Welcome to the show, Zaid, how are you doing?
Great, Scott, it's great to be here.
Very good to have you here.
Hey, well, attempted plotting at least.
First of all, I guess, a little bit of background.
We're talking about Philip Breedlove, General Breedlove of the U.S. Air Force, who's Supreme Allied Commander of NATO until very recently, as you say here.
And his Gmail account was hacked by somebody, and they were posted on a new website called DC Leaks.
First of all, I guess, tell us about DC Leaks, what you know about them.
Sure, we don't necessarily know a whole lot about the site.
It just booted up very recently, within the last week or two.
And basically, they describe themselves as a collection of hacktivists, meaning that they're folks who are basically siphoning leaks or soliciting leaks from people through various methods, one of them which would be email phishing or hacking.
And basically, what they're doing is they're trying to collect leaks based on various stakeholders and decision makers.
So that ranges from people in political parties or campaigns to sitting politicians and government agencies to, as in this case, generals and military folks.
Well, and of course, Breedlove, at least, was extremely important in the last couple of years' events in Eastern Europe there.
And then now, I guess, importantly, as you write in your article here, you guys confirm that at least some of these emails absolutely are legitimate because you talked to the recipients of them, and they even told you that Breedlove had told them that, oh, man, my Gmail got hacked.
Is that correct?
Yeah, I mean, actually, this is something I guess your listeners should be wary of, is that it's great to turn on two-step authentication and take a number of other steps to protect your information because in the day and age that we live today, it's very easy, actually, for people to hack into your personal data and your information.
And as you can see, it even happens to someone who's head of the European command of NATO.
Right.
Well, I was just talking on Twitter with China Hand.
I was saying, what is the deal with these people using Gmail?
And I guess it's just, you know, they got that big of a head.
When you're the supreme allied commander of anything, you think you're invulnerable, right?

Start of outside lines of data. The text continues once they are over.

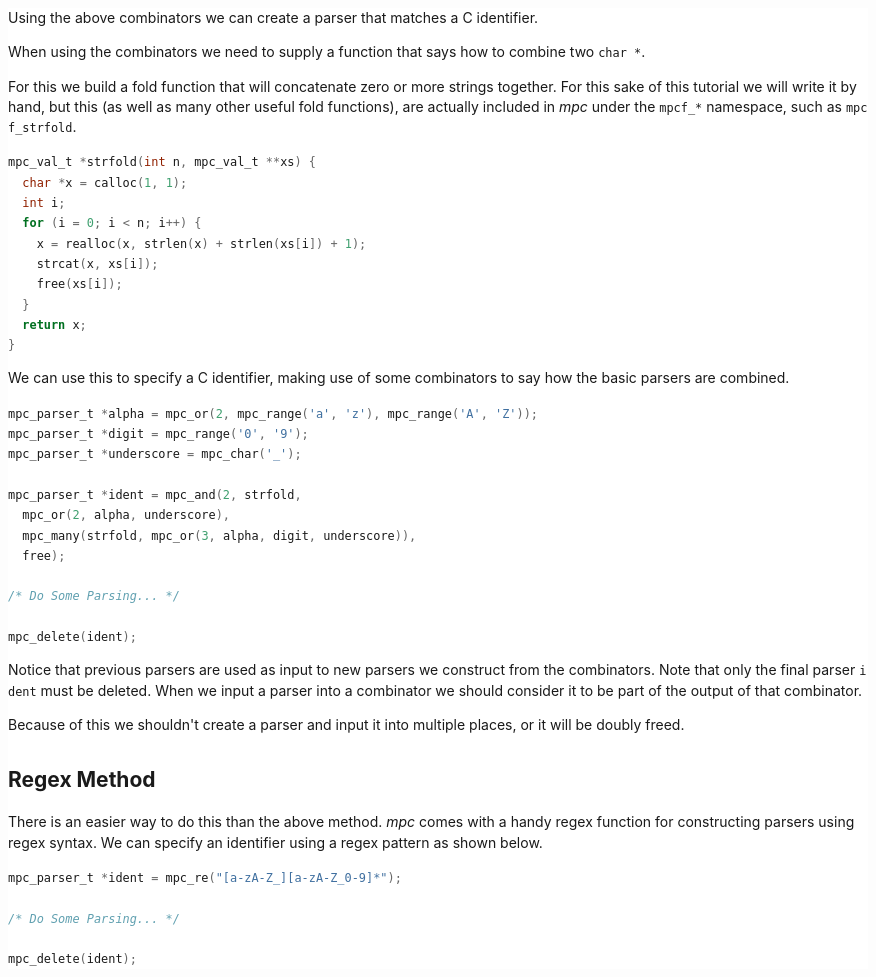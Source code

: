 Using the above combinators we can create a parser that matches a C identifier.

When using the combinators we need to supply a function that says how to combine two `char *`.

For this we build a fold function that will concatenate zero or more strings together. For this sake of this tutorial we will write it by hand, but this (as well as many other useful fold functions), are actually included in _mpc_ under the `mpcf_*` namespace, such as `mpcf_strfold`.

```c
mpc_val_t *strfold(int n, mpc_val_t **xs) {
  char *x = calloc(1, 1);
  int i;
  for (i = 0; i < n; i++) {
    x = realloc(x, strlen(x) + strlen(xs[i]) + 1);
    strcat(x, xs[i]);
    free(xs[i]);
  }
  return x;
}
```

We can use this to specify a C identifier, making use of some combinators to say how the basic parsers are combined.

```c
mpc_parser_t *alpha = mpc_or(2, mpc_range('a', 'z'), mpc_range('A', 'Z'));
mpc_parser_t *digit = mpc_range('0', '9');
mpc_parser_t *underscore = mpc_char('_');

mpc_parser_t *ident = mpc_and(2, strfold,
  mpc_or(2, alpha, underscore),
  mpc_many(strfold, mpc_or(3, alpha, digit, underscore)),
  free);

/* Do Some Parsing... */

mpc_delete(ident);
```

Notice that previous parsers are used as input to new parsers we construct from the combinators. Note that only the final parser `ident` must be deleted. When we input a parser into a combinator we should consider it to be part of the output of that combinator.

Because of this we shouldn't create a parser and input it into multiple places, or it will be doubly freed.


Regex Method
------------

There is an easier way to do this than the above method. _mpc_ comes with a handy regex function for constructing parsers using regex syntax. We can specify an identifier using a regex pattern as shown below.

```c
mpc_parser_t *ident = mpc_re("[a-zA-Z_][a-zA-Z_0-9]*");

/* Do Some Parsing... */

mpc_delete(ident);
```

Well, I think part of the reason also is that I guess the logic is a similar logic to why did Hillary Clinton use a private email address and a private server, right?
I think part of their logic was that, you know, it does give you at least vis-a-vis the government an open records request and Freedom of Information Act.
It gives you more sort of secrecy from them, right?
You know, you can say you're doing this on your own time, private.
It's not subject to any kind of open records law or any kind of FOIA law.
But the problem is, is that private email addresses and private servers and private addresses that have much, much more of a much more of an ability to be hacked by other people.
Right.
You know, the government has very tough security on its own email communications, but Gmail certainly doesn't.
Right.
And it really is pretty amusing to see a general not realize that.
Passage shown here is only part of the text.